_Your objective_: Would you return all of this data exactly, leaving nothing out?

Data items:
= Beginning of Section =
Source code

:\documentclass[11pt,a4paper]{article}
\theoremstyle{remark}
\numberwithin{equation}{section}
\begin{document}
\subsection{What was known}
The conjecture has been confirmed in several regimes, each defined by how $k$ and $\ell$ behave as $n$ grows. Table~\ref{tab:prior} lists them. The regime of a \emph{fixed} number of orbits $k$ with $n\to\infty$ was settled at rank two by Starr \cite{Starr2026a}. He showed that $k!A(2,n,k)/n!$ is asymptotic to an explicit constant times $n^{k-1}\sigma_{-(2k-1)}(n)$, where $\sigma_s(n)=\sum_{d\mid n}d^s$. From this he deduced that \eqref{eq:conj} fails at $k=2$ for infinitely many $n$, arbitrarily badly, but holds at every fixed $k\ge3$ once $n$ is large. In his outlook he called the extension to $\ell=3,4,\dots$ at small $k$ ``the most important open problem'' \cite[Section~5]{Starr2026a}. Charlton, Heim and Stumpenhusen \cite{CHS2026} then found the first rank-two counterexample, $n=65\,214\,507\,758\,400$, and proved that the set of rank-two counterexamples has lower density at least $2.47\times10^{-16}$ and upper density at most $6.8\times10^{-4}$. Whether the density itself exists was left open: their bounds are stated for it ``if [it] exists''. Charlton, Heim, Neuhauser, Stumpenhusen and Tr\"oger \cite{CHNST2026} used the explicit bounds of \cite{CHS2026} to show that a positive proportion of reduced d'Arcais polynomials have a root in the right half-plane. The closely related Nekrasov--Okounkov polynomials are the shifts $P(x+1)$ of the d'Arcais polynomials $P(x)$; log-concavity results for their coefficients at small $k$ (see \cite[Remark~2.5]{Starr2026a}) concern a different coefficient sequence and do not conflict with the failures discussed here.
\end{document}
= End of Section =
_Answer box_:
Source code

:\documentclass[11pt,a4paper]{article}
\theoremstyle{remark}
\numberwithin{equation}{section}
\begin{document}
\subsection{What was known}
The conjecture has been confirmed in several regimes, each defined by how $k$ and $\ell$ behave as $n$ grows. Table~\ref{tab:prior} lists them. The regime of a \emph{fixed} number of orbits $k$ with $n\to\infty$ was settled at rank two by Starr \cite{Starr2026a}. He showed that $k!A(2,n,k)/n!$ is asymptotic to an explicit constant times $n^{k-1}\sigma_{-(2k-1)}(n)$, where $\sigma_s(n)=\sum_{d\mid n}d^s$. From this he deduced that \eqref{eq:conj} fails at $k=2$ for infinitely many $n$, arbitrarily badly, but holds at every fixed $k\ge3$ once $n$ is large. In his outlook he called the extension to $\ell=3,4,\dots$ at small $k$ ``the most important open problem'' \cite[Section~5]{Starr2026a}. Charlton, Heim and Stumpenhusen \cite{CHS2026} then found the first rank-two counterexample, $n=65\,214\,507\,758\,400$, and proved that the set of rank-two counterexamples has lower density at least $2.47\times10^{-16}$ and upper density at most $6.8\times10^{-4}$. Whether the density itself exists was left open: their bounds are stated for it ``if [it] exists''. Charlton, Heim, Neuhauser, Stumpenhusen and Tr\"oger \cite{CHNST2026} used the explicit bounds of \cite{CHS2026} to show that a positive proportion of reduced d'Arcais polynomials have a root in the right half-plane. The closely related Nekrasov--Okounkov polynomials are the shifts $P(x+1)$ of the d'Arcais polynomials $P(x)$; log-concavity results for their coefficients at small $k$ (see \cite[Remark~2.5]{Starr2026a}) concern a different coefficient sequence and do not conflict with the failures discussed here.
\end{document}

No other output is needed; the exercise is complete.